Getting started with C

Starter code: starting-c-package.tar
Upload solutions via Moodle as: starting-c.tar

Goals

Learn some of the fundamentals of C programming
Start thinking of your data in terms of bytes
Get used to using some simple program testing automation

Rubric

1 - author name(s) in comment at top of each C source file 3 - "depunctuate" program correctness 6 - "sorter" program correctness 2 - code quality

How I learn new languages

Once you have learned a couple programming languages, getting started in a new language is mostly a matter of finding good reference materials, getting a source of sample programs, and writing a bunch of small programs to get the syntax and core libraries under control.

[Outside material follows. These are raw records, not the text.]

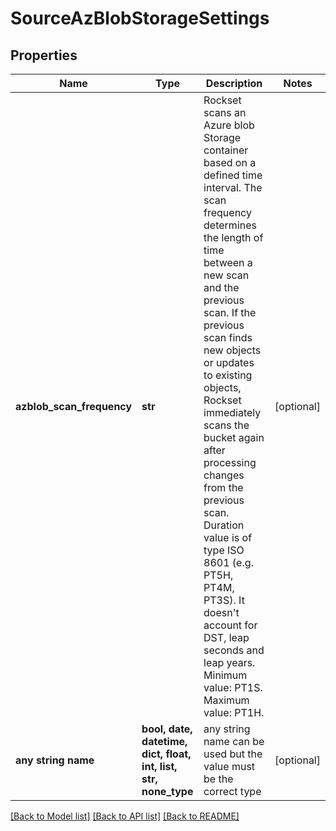 # SourceAzBlobStorageSettings


## Properties
Name | Type | Description | Notes
------------ | ------------- | ------------- | -------------
**azblob_scan_frequency** | **str** | Rockset scans an Azure blob Storage container based on a defined time interval. The scan frequency determines the length of time between a new scan and the previous scan. If the previous scan finds new objects or updates to existing objects, Rockset immediately scans the bucket again after processing changes from the previous scan. Duration value is of type ISO 8601 (e.g. PT5H, PT4M, PT3S). It doesn&#39;t account for DST, leap seconds and leap years. Minimum value: PT1S. Maximum value: PT1H. | [optional] 
**any string name** | **bool, date, datetime, dict, float, int, list, str, none_type** | any string name can be used but the value must be the correct type | [optional]

[[Back to Model list]](../README.md#documentation-for-models) [[Back to API list]](../README.md#documentation-for-api-endpoints) [[Back to README]](../README.md)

When I want to learn a new programming language, I start by writing a few small programs to make sure I can handle the basics. Sometimes, I'll just do the first 10 problems at Project Euler. But usually, I prefer to ramp up faster by writing programs specifically aimed at teaching myself key elements of the new language. For example:

Output. Write a "hello, world" program to print a simple text message to standard output.
Input. Write a program that asks users for their names, age in years, and some non-integer number (e.g. their hourly wage), and prints the information back.
A function. Write a recursive factorial function as an example of a function that takes an integer parameter and returns an integer.
Arithmetic and conditionals. Write a change-making program. Here's a description of such a program as assigned to a CS 111 class many years ago.
Input/output parameters. Write a function that takes two parameters and swaps them. Whether this is possible depends on whether your programming language supports pass-by-reference or pointers.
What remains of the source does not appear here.